* To do *
Would you output all the lines below precisely as they stand, leaving each picture out?

○ ○ ○

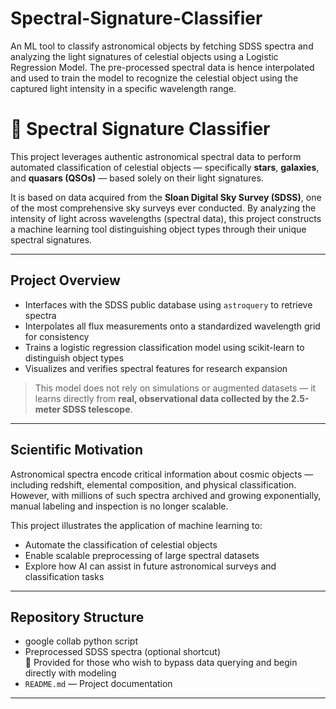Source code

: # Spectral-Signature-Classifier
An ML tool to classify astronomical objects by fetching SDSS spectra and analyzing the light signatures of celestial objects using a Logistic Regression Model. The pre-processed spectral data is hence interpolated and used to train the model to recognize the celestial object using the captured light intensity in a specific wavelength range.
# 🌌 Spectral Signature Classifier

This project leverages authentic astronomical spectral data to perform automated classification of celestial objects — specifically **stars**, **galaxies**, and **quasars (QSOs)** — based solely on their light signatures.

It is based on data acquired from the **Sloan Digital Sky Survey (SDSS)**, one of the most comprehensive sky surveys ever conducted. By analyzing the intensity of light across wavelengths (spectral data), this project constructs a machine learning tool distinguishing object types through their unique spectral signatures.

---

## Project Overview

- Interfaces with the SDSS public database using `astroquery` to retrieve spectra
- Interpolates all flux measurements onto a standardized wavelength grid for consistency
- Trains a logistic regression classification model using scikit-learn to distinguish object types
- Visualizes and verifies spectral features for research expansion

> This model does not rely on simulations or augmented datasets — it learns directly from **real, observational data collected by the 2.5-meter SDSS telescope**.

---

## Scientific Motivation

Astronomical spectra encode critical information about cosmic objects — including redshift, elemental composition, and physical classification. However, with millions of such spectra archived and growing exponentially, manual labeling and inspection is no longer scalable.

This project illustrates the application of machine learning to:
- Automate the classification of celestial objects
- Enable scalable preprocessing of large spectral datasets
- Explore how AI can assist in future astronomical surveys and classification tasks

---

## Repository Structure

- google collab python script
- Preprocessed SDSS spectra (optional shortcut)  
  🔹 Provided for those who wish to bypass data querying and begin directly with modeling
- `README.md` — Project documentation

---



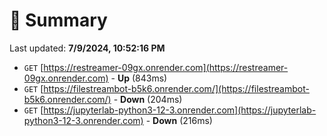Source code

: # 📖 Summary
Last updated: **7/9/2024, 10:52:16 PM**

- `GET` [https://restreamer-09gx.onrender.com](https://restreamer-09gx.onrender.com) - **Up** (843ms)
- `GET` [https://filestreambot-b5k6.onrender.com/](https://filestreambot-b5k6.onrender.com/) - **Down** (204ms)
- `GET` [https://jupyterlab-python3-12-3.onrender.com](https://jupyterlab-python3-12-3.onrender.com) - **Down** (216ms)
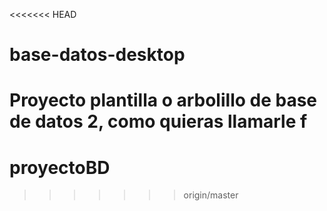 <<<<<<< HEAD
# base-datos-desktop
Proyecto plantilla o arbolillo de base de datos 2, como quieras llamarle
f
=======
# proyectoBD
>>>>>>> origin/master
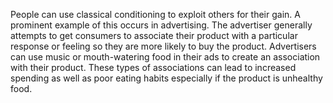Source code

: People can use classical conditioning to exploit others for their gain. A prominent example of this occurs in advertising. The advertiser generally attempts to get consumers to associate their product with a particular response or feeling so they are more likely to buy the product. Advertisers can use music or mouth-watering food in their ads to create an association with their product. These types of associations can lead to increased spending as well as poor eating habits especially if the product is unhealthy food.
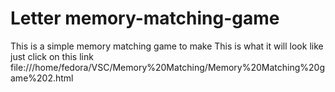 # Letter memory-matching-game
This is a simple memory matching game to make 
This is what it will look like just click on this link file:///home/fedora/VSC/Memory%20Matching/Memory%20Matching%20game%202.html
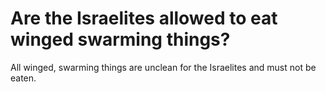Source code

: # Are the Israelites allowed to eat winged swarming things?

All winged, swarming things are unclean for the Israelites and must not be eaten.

○ ○ ○

* Final answer *
Source code

: # Spectral-Signature-Classifier
An ML tool to classify astronomical objects by fetching SDSS spectra and analyzing the light signatures of celestial objects using a Logistic Regression Model. The pre-processed spectral data is hence interpolated and used to train the model to recognize the celestial object using the captured light intensity in a specific wavelength range.
# 🌌 Spectral Signature Classifier

This project leverages authentic astronomical spectral data to perform automated classification of celestial objects — specifically **stars**, **galaxies**, and **quasars (QSOs)** — based solely on their light signatures.

It is based on data acquired from the **Sloan Digital Sky Survey (SDSS)**, one of the most comprehensive sky surveys ever conducted. By analyzing the intensity of light across wavelengths (spectral data), this project constructs a machine learning tool distinguishing object types through their unique spectral signatures.

---

## Project Overview

- Interfaces with the SDSS public database using `astroquery` to retrieve spectra
- Interpolates all flux measurements onto a standardized wavelength grid for consistency
- Trains a logistic regression classification model using scikit-learn to distinguish object types
- Visualizes and verifies spectral features for research expansion

> This model does not rely on simulations or augmented datasets — it learns directly from **real, observational data collected by the 2.5-meter SDSS telescope**.

---

## Scientific Motivation

Astronomical spectra encode critical information about cosmic objects — including redshift, elemental composition, and physical classification. However, with millions of such spectra archived and growing exponentially, manual labeling and inspection is no longer scalable.

This project illustrates the application of machine learning to:
- Automate the classification of celestial objects
- Enable scalable preprocessing of large spectral datasets
- Explore how AI can assist in future astronomical surveys and classification tasks

---

## Repository Structure

- google collab python script
- Preprocessed SDSS spectra (optional shortcut)  
  🔹 Provided for those who wish to bypass data querying and begin directly with modeling
- `README.md` — Project documentation

---



Source code

: # 📖 Summary
Last updated: **7/9/2024, 10:52:16 PM**

- `GET` [https://restreamer-09gx.onrender.com](https://restreamer-09gx.onrender.com) - **Up** (843ms)
- `GET` [https://filestreambot-b5k6.onrender.com/](https://filestreambot-b5k6.onrender.com/) - **Down** (204ms)
- `GET` [https://jupyterlab-python3-12-3.onrender.com](https://jupyterlab-python3-12-3.onrender.com) - **Down** (216ms)
 <<<<<<< HEAD
# base-datos-desktop
Proyecto plantilla o arbolillo de base de datos 2, como quieras llamarle
f
=======
# proyectoBD
>>>>>>> origin/master
Source code

: People can use classical conditioning to exploit others for their gain. A prominent example of this occurs in advertising. The advertiser generally attempts to get consumers to associate their product with a particular response or feeling so they are more likely to buy the product. Advertisers can use music or mouth-watering food in their ads to create an association with their product. These types of associations can lead to increased spending as well as poor eating habits especially if the product is unhealthy food.
 # Letter memory-matching-game
This is a simple memory matching game to make 
This is what it will look like just click on this link file:///home/fedora/VSC/Memory%20Matching/Memory%20Matching%20game%202.html
Source code

: # Are the Israelites allowed to eat winged swarming things?

All winged, swarming things are unclean for the Israelites and must not be eaten.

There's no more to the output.